| Material to process |
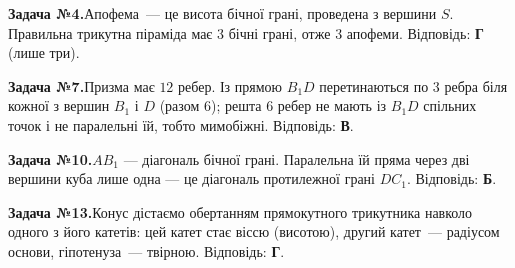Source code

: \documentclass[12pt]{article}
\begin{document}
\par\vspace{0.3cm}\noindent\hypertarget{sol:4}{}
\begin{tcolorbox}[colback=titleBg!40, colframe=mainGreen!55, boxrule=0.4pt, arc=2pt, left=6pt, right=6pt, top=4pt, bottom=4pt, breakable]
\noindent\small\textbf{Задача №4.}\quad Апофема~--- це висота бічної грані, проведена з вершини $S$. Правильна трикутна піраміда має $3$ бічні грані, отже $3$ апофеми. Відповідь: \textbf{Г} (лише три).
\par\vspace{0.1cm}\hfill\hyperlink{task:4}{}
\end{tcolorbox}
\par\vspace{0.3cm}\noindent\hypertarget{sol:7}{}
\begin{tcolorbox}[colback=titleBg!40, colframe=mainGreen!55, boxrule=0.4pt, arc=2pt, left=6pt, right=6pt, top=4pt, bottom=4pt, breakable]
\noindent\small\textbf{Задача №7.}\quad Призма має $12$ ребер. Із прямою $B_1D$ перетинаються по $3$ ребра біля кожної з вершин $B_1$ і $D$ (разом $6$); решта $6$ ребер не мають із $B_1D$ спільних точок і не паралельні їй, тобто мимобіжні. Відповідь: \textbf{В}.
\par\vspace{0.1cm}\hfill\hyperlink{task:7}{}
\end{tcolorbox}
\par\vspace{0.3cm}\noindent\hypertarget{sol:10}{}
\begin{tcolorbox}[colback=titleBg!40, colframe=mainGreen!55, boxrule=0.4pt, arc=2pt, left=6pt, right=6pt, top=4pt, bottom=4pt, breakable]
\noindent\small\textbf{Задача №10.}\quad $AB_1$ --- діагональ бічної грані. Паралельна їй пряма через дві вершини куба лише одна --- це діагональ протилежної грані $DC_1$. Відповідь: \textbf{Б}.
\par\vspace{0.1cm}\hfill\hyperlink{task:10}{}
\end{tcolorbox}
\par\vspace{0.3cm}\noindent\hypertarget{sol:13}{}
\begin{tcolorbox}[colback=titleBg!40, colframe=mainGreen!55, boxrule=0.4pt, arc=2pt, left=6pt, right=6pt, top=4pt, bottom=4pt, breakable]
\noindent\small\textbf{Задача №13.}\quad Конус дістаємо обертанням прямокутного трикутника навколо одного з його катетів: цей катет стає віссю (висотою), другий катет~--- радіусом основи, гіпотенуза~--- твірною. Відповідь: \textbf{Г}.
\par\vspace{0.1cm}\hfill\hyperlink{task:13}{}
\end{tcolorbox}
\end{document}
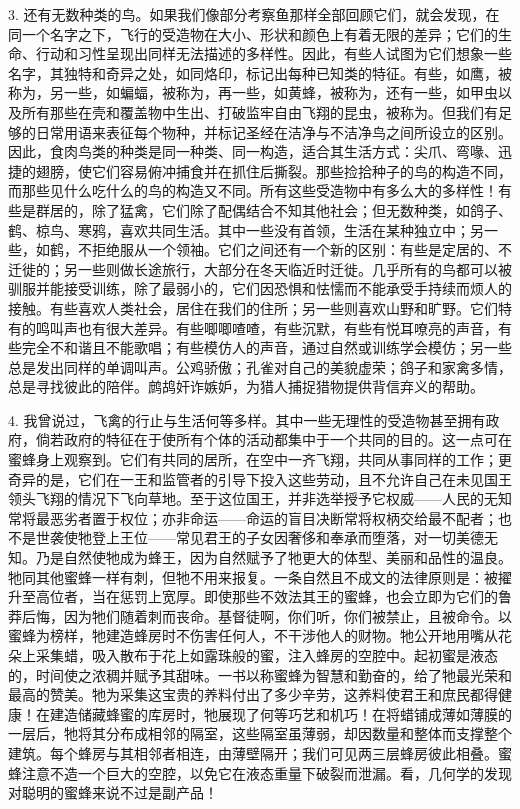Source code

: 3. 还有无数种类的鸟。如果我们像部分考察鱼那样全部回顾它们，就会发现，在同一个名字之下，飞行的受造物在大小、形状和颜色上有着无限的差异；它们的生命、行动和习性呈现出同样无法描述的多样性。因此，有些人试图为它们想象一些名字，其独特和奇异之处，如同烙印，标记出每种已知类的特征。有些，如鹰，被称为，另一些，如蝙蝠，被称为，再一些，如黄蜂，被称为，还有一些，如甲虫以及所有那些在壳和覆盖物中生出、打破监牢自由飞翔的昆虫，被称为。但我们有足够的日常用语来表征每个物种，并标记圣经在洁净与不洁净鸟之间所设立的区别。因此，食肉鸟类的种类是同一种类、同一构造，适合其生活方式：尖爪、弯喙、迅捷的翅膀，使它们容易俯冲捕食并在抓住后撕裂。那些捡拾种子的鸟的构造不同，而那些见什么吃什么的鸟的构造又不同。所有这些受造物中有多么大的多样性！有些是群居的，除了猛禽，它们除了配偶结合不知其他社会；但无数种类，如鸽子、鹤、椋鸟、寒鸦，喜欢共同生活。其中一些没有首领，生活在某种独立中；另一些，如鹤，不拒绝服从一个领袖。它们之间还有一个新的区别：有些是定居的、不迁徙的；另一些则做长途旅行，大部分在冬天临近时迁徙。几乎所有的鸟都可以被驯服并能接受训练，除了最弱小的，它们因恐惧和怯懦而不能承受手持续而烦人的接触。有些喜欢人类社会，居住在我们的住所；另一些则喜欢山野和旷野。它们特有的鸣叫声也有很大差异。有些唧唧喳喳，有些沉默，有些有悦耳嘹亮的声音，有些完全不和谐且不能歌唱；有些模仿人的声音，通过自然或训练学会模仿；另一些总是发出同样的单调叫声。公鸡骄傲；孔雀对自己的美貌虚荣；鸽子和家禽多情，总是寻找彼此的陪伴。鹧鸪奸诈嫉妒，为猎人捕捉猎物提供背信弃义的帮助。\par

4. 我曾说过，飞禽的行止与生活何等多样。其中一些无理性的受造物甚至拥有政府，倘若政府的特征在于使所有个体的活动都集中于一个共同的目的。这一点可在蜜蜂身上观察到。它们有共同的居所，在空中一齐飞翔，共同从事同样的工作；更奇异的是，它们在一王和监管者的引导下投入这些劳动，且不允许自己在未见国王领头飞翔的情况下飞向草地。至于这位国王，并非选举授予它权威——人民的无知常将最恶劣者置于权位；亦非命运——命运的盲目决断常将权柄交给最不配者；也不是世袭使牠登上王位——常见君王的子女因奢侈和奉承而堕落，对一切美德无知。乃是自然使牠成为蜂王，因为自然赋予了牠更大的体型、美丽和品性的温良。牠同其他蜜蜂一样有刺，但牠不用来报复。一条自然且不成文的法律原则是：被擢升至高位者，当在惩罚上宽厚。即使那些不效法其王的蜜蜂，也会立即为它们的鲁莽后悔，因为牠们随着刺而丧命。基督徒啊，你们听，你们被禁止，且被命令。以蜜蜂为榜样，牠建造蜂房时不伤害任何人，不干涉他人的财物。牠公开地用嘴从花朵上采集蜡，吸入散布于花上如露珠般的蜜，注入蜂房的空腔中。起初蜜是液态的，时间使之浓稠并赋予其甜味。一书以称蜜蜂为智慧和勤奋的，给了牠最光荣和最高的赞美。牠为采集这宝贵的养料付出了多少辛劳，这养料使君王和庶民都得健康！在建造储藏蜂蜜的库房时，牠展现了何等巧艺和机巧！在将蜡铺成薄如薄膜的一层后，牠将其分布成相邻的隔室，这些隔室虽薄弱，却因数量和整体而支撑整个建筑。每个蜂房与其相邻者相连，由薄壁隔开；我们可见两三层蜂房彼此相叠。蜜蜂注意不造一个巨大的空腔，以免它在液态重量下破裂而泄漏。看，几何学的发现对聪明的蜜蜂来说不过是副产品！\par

| What the exercise asks |
With the images omitted, output all entries exactly as given.

| Output for this exercise |
Source code

: \documentclass[12pt]{article}
\begin{document}
\par\vspace{0.3cm}\noindent\hypertarget{sol:4}{}
\begin{tcolorbox}[colback=titleBg!40, colframe=mainGreen!55, boxrule=0.4pt, arc=2pt, left=6pt, right=6pt, top=4pt, bottom=4pt, breakable]
\noindent\small\textbf{Задача №4.}\quad Апофема~--- це висота бічної грані, проведена з вершини $S$. Правильна трикутна піраміда має $3$ бічні грані, отже $3$ апофеми. Відповідь: \textbf{Г} (лише три).
\par\vspace{0.1cm}\hfill\hyperlink{task:4}{}
\end{tcolorbox}
\par\vspace{0.3cm}\noindent\hypertarget{sol:7}{}
\begin{tcolorbox}[colback=titleBg!40, colframe=mainGreen!55, boxrule=0.4pt, arc=2pt, left=6pt, right=6pt, top=4pt, bottom=4pt, breakable]
\noindent\small\textbf{Задача №7.}\quad Призма має $12$ ребер. Із прямою $B_1D$ перетинаються по $3$ ребра біля кожної з вершин $B_1$ і $D$ (разом $6$); решта $6$ ребер не мають із $B_1D$ спільних точок і не паралельні їй, тобто мимобіжні. Відповідь: \textbf{В}.
\par\vspace{0.1cm}\hfill\hyperlink{task:7}{}
\end{tcolorbox}
\par\vspace{0.3cm}\noindent\hypertarget{sol:10}{}
\begin{tcolorbox}[colback=titleBg!40, colframe=mainGreen!55, boxrule=0.4pt, arc=2pt, left=6pt, right=6pt, top=4pt, bottom=4pt, breakable]
\noindent\small\textbf{Задача №10.}\quad $AB_1$ --- діагональ бічної грані. Паралельна їй пряма через дві вершини куба лише одна --- це діагональ протилежної грані $DC_1$. Відповідь: \textbf{Б}.
\par\vspace{0.1cm}\hfill\hyperlink{task:10}{}
\end{tcolorbox}
\par\vspace{0.3cm}\noindent\hypertarget{sol:13}{}
\begin{tcolorbox}[colback=titleBg!40, colframe=mainGreen!55, boxrule=0.4pt, arc=2pt, left=6pt, right=6pt, top=4pt, bottom=4pt, breakable]
\noindent\small\textbf{Задача №13.}\quad Конус дістаємо обертанням прямокутного трикутника навколо одного з його катетів: цей катет стає віссю (висотою), другий катет~--- радіусом основи, гіпотенуза~--- твірною. Відповідь: \textbf{Г}.
\par\vspace{0.1cm}\hfill\hyperlink{task:13}{}
\end{tcolorbox}
\end{document}
Source code

: 3. 还有无数种类的鸟。如果我们像部分考察鱼那样全部回顾它们，就会发现，在同一个名字之下，飞行的受造物在大小、形状和颜色上有着无限的差异；它们的生命、行动和习性呈现出同样无法描述的多样性。因此，有些人试图为它们想象一些名字，其独特和奇异之处，如同烙印，标记出每种已知类的特征。有些，如鹰，被称为，另一些，如蝙蝠，被称为，再一些，如黄蜂，被称为，还有一些，如甲虫以及所有那些在壳和覆盖物中生出、打破监牢自由飞翔的昆虫，被称为。但我们有足够的日常用语来表征每个物种，并标记圣经在洁净与不洁净鸟之间所设立的区别。因此，食肉鸟类的种类是同一种类、同一构造，适合其生活方式：尖爪、弯喙、迅捷的翅膀，使它们容易俯冲捕食并在抓住后撕裂。那些捡拾种子的鸟的构造不同，而那些见什么吃什么的鸟的构造又不同。所有这些受造物中有多么大的多样性！有些是群居的，除了猛禽，它们除了配偶结合不知其他社会；但无数种类，如鸽子、鹤、椋鸟、寒鸦，喜欢共同生活。其中一些没有首领，生活在某种独立中；另一些，如鹤，不拒绝服从一个领袖。它们之间还有一个新的区别：有些是定居的、不迁徙的；另一些则做长途旅行，大部分在冬天临近时迁徙。几乎所有的鸟都可以被驯服并能接受训练，除了最弱小的，它们因恐惧和怯懦而不能承受手持续而烦人的接触。有些喜欢人类社会，居住在我们的住所；另一些则喜欢山野和旷野。它们特有的鸣叫声也有很大差异。有些唧唧喳喳，有些沉默，有些有悦耳嘹亮的声音，有些完全不和谐且不能歌唱；有些模仿人的声音，通过自然或训练学会模仿；另一些总是发出同样的单调叫声。公鸡骄傲；孔雀对自己的美貌虚荣；鸽子和家禽多情，总是寻找彼此的陪伴。鹧鸪奸诈嫉妒，为猎人捕捉猎物提供背信弃义的帮助。\par

4. 我曾说过，飞禽的行止与生活何等多样。其中一些无理性的受造物甚至拥有政府，倘若政府的特征在于使所有个体的活动都集中于一个共同的目的。这一点可在蜜蜂身上观察到。它们有共同的居所，在空中一齐飞翔，共同从事同样的工作；更奇异的是，它们在一王和监管者的引导下投入这些劳动，且不允许自己在未见国王领头飞翔的情况下飞向草地。至于这位国王，并非选举授予它权威——人民的无知常将最恶劣者置于权位；亦非命运——命运的盲目决断常将权柄交给最不配者；也不是世袭使牠登上王位——常见君王的子女因奢侈和奉承而堕落，对一切美德无知。乃是自然使牠成为蜂王，因为自然赋予了牠更大的体型、美丽和品性的温良。牠同其他蜜蜂一样有刺，但牠不用来报复。一条自然且不成文的法律原则是：被擢升至高位者，当在惩罚上宽厚。即使那些不效法其王的蜜蜂，也会立即为它们的鲁莽后悔，因为牠们随着刺而丧命。基督徒啊，你们听，你们被禁止，且被命令。以蜜蜂为榜样，牠建造蜂房时不伤害任何人，不干涉他人的财物。牠公开地用嘴从花朵上采集蜡，吸入散布于花上如露珠般的蜜，注入蜂房的空腔中。起初蜜是液态的，时间使之浓稠并赋予其甜味。一书以称蜜蜂为智慧和勤奋的，给了牠最光荣和最高的赞美。牠为采集这宝贵的养料付出了多少辛劳，这养料使君王和庶民都得健康！在建造储藏蜂蜜的库房时，牠展现了何等巧艺和机巧！在将蜡铺成薄如薄膜的一层后，牠将其分布成相邻的隔室，这些隔室虽薄弱，却因数量和整体而支撑整个建筑。每个蜂房与其相邻者相连，由薄壁隔开；我们可见两三层蜂房彼此相叠。蜜蜂注意不造一个巨大的空腔，以免它在液态重量下破裂而泄漏。看，几何学的发现对聪明的蜜蜂来说不过是副产品！\par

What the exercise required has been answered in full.